La violence politique peut aussi trouver sa source dans un désir
de vengeance. Mais le ressort
le plus profond de cette violence, c’est la haine de Dieu et de
son prochain. Le catéchisme
de Heidelberg, ce précieux résumé de la foi chrétienne vieux de
quelque cinq cents ans, le dit sans ambages :
« par nature je suis
enclin à haïr Dieu et mon prochain ».
Certes, cette haine ne se manifeste pas nécessairement sous la
forme d’une violence politique quelconque, cependant celle-ci doit bien
être attribuée avant tout à une telle haine.
Dans la mesure où l’Évangile défend de haïr
son prochain, toute forme de violence devrait être bannie d’une société
ou d’une culture chrétienne. Pourtant,
hélas, on a trop souvent vu de par le passé, des nations dites chrétiennes
se livrer à la violence entre elles, et ce pour quelques unes des raisons
que je viens d’invoquer. Il
est évident que les mots du catéchisme, la mention de cette haine qui
caractérise la nature de l’homme non
régénéré par l’Esprit de Dieu, s’appliquent à tous sans
exception. Un chrétien
n’est pas quelqu’un qui est né immaculé,
sans faute ni tare. Les Chrétiens
qui cherchent à se connaître à la lumière de la Parole de Dieu savent
et confessent qu’ils ont été conçus et sont nés dans le péché :
nous sommes incapables par nous mêmes de faire le bien et nous
transgressons tous les jours et de plusieurs manières les commandements
de Dieu, attirant sur nous sa colère et son juste jugement.
Les traces de notre
vieille nature sont toujours présentes: cette vieille nature se rebelle
contre le commandement divin qui ordonne d’aimer Dieu de tout son coeur,
de toute son âme, de toute sa pensée et de toute sa force, et d’aimer
notre prochain comme nous-même. Dans
la vie des communautés, des pays ou des nations, cette nature rebelle
s’est manifestée et se manifeste encore, prenant notamment la forme de
la violence politique dont nous nous occupons aujourd’hui.

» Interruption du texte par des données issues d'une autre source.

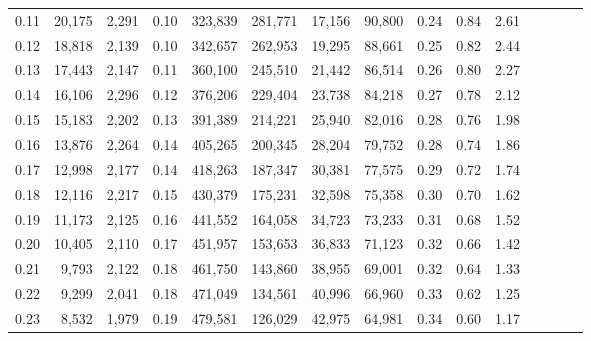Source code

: \begin{tabular}{rrrcrrrrrrrrrrr}
0.11 &  20,175 &  2,291 &                                       0.10 &  323,839 &  281,771 &   17,156 &   90,800 &  0.24 &  0.84 &                         2.61 \\
0.12 &  18,818 &  2,139 &                                       0.10 &  342,657 &  262,953 &   19,295 &   88,661 &  0.25 &  0.82 &                         2.44 \\
0.13 &  17,443 &  2,147 &                                       0.11 &  360,100 &  245,510 &   21,442 &   86,514 &  0.26 &  0.80 &                         2.27 \\
0.14 &  16,106 &  2,296 &                                       0.12 &  376,206 &  229,404 &   23,738 &   84,218 &  0.27 &  0.78 &                         2.12 \\
0.15 &  15,183 &  2,202 &                                       0.13 &  391,389 &  214,221 &   25,940 &   82,016 &  0.28 &  0.76 &                         1.98 \\
0.16 &  13,876 &  2,264 &                                       0.14 &  405,265 &  200,345 &   28,204 &   79,752 &  0.28 &  0.74 &                         1.86 \\
0.17 &  12,998 &  2,177 &                                       0.14 &  418,263 &  187,347 &   30,381 &   77,575 &  0.29 &  0.72 &                         1.74 \\
0.18 &  12,116 &  2,217 &                                       0.15 &  430,379 &  175,231 &   32,598 &   75,358 &  0.30 &  0.70 &                         1.62 \\
0.19 &  11,173 &  2,125 &                                       0.16 &  441,552 &  164,058 &   34,723 &   73,233 &  0.31 &  0.68 &                         1.52 \\
0.20 &  10,405 &  2,110 &                                       0.17 &  451,957 &  153,653 &   36,833 &   71,123 &  0.32 &  0.66 &                         1.42 \\
0.21 &   9,793 &  2,122 &                                       0.18 &  461,750 &  143,860 &   38,955 &   69,001 &  0.32 &  0.64 &                         1.33 \\
0.22 &   9,299 &  2,041 &                                       0.18 &  471,049 &  134,561 &   40,996 &   66,960 &  0.33 &  0.62 &                         1.25 \\
0.23 &   8,532 &  1,979 &                                       0.19 &  479,581 &  126,029 &   42,975 &   64,981 &  0.34 &  0.60 &                         1.17 \\

\end{tabular}
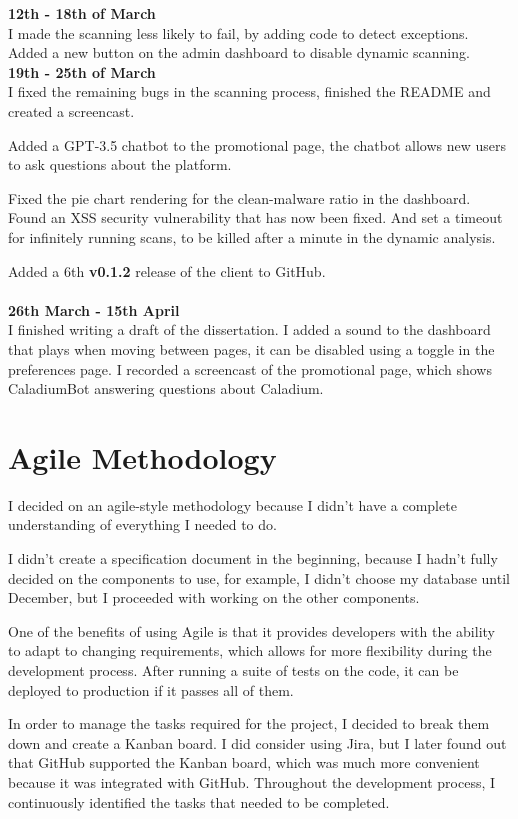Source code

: \textbf{12th - 18th of March} \\
I made the scanning less likely to fail, by adding code to detect exceptions.
Added a new button on the admin dashboard to disable dynamic scanning. \\

\textbf{19th - 25th of March} \\
I fixed the remaining bugs in the scanning process,
finished the README and created a screencast.

Added a GPT-3.5 chatbot to the promotional page,
the chatbot allows new users to ask questions about the platform.

Fixed the pie chart rendering for the clean-malware ratio in the dashboard.
Found an XSS security vulnerability that has now been fixed.
And set a timeout for infinitely running scans,
to be killed after a minute in the dynamic analysis.

Added a 6th \textbf{v0.1.2} release of the client to GitHub. \\ \\

\textbf{26th March - 15th April} \\
I finished writing a draft of the dissertation.
I added a sound to the dashboard that plays when moving between pages,
it can be disabled using a toggle in the preferences page.
I recorded a screencast of the promotional page,
which shows CaladiumBot answering questions about Caladium.

\section{Agile Methodology}
I decided on an agile-style methodology because
I didn't have a complete understanding of everything I needed to do.

I didn't create a specification document in the beginning,
because I hadn't fully decided on the components to use,
for example, I didn't choose my database until December,
but I proceeded with working on the other components.

One of the benefits of using Agile is that it provides developers
with the ability to adapt to changing requirements,
which allows for more flexibility during the development process.
After running a suite of tests on the code,
it can be deployed to production if it passes all of them.

In order to manage the tasks required for the project,
I decided to break them down and create a Kanban board.
I did consider using Jira, but I later found out that
GitHub supported the Kanban board,
which was much more convenient because it was integrated with GitHub.
Throughout the development process,
I continuously identified the tasks that needed to be completed.


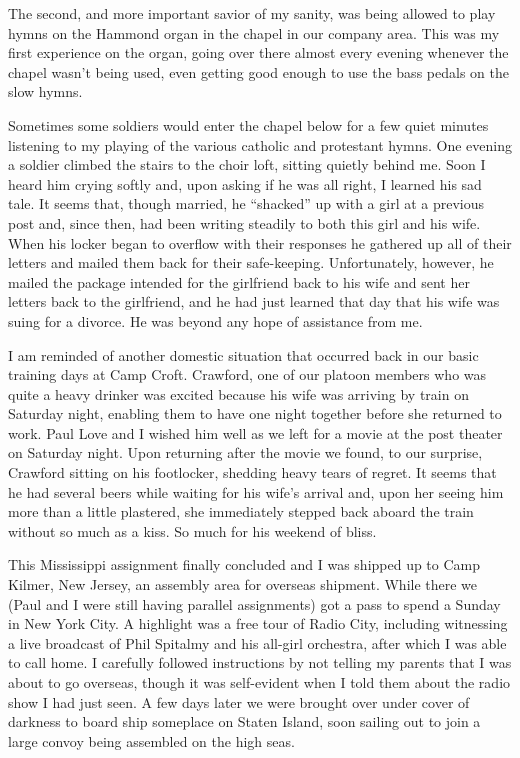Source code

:The second, and more important savior of my sanity, was being allowed to play hymns on the Hammond organ in the chapel in our company area. This was my first experience on the organ, going over there almost every evening whenever the chapel wasn't being used, even getting good enough to use the bass pedals on the slow hymns.

Sometimes some soldiers would enter the chapel below for a few quiet minutes listening to my playing of the various catholic and protestant hymns. One evening a soldier climbed the stairs to the choir loft, sitting quietly behind me. Soon I heard him crying softly and, upon asking if he was all right, I learned his sad tale. It seems that, though married, he ``shacked'' up with a girl at a previous post and, since then, had been writing steadily to both this girl and his wife. When his locker began to overflow with their responses he gathered up all of their letters and mailed them back for their safe-keeping. Unfortunately, however, he mailed the package intended for the girlfriend back to his wife and sent her letters back to the girlfriend, and he had just learned that day that his wife was suing for a divorce. He was beyond any hope of assistance from me.

I am reminded of another domestic situation that occurred back in our basic training days at Camp Croft. Crawford, one of our platoon members who was quite a heavy drinker was excited because his wife was arriving by train on Saturday night, enabling them to have one night together before she returned to work. Paul Love and I wished him well as we left for a movie at the post theater on Saturday night. Upon returning after the movie we found, to our surprise, Crawford sitting on his footlocker, shedding heavy tears of regret. It seems that he had several beers while waiting for his wife's arrival and, upon her seeing him more than a little plastered, she immediately stepped back aboard the train without so much as a kiss. So much for his weekend of bliss.

This Mississippi assignment finally concluded and I was shipped up to Camp Kilmer, New Jersey, an assembly area for overseas shipment. While there we (Paul and I were still having parallel assignments) got a pass to spend a Sunday in New York City. A highlight was a free tour of Radio City, including witnessing a live broadcast of Phil Spitalmy and his all-girl orchestra, after which I was able to call home. I carefully followed instructions by not telling my parents that I was about to go overseas, though it was self-evident when I told them about the radio show I had just seen. A few days later we were brought over under cover of darkness to board ship someplace on Staten Island, soon sailing out to join a large convoy being assembled on the high seas.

Cela dit, la foi chrétienne n’a pas de sens
sans la repentance des oeuvres mauvaises, et sans la nécessaire réformation
de la vie individuelle et communautaire par la Parole et l’Esprit de
Dieu, le tout en vue d’une obéissance
croissante au Seigneur
Jésus-Christ. Voilà pourquoi
il nous faut constamment retourner à la source de la foi chrétienne,
c’est-à-dire à l’ Évangile de Jésus-Christ.
Non seulement les personnes en tant que telles sont appelées à
une telle réformation, mais les communautés, les nations voire les
empires doivent se soumettre à l’impératif du Seigneur Jésus-Christ,
le Chef suprême de l’univers tout entier.
L’Évangile justifie-t-il la violence ?
On ne trouve nulle part dans
le Nouveau Testament une telle justification.
Jésus-Christ invite ses disciples à le suivre dans son exemple et
son attitude : même
s’il est le Fils de Dieu, et a le pouvoir d’invoquer des légions
d’anges qui viendraient à son secours, en particulier au moment de son
arrestation, il n’a pas recours à la violence, et dissuade ses
disciples de le défendre par la force des armes.
Au chapitre vingt-deux de l’Évangile selon Luc, nous lisons un
passage significatif qui nous éclaire sur l’attitude de Jésus sur
toute cette question. Il s’élève
une dispute entre ses disciples pour savoir lequel d’entre eux est le
plus grand. Jésus leur dit :
« Les rois des nations
les dominent et ceux qui ont autorité sur elles se font appeler
bienfaiteurs. Il n’en est
pas de même pour vous. Mais
que le plus grand parmi vous soit comme le plus jeune, et celui qui
gouverne comme celui qui sert. Car
qui est le plus grand, celui qui est à table ou celui qui sert ?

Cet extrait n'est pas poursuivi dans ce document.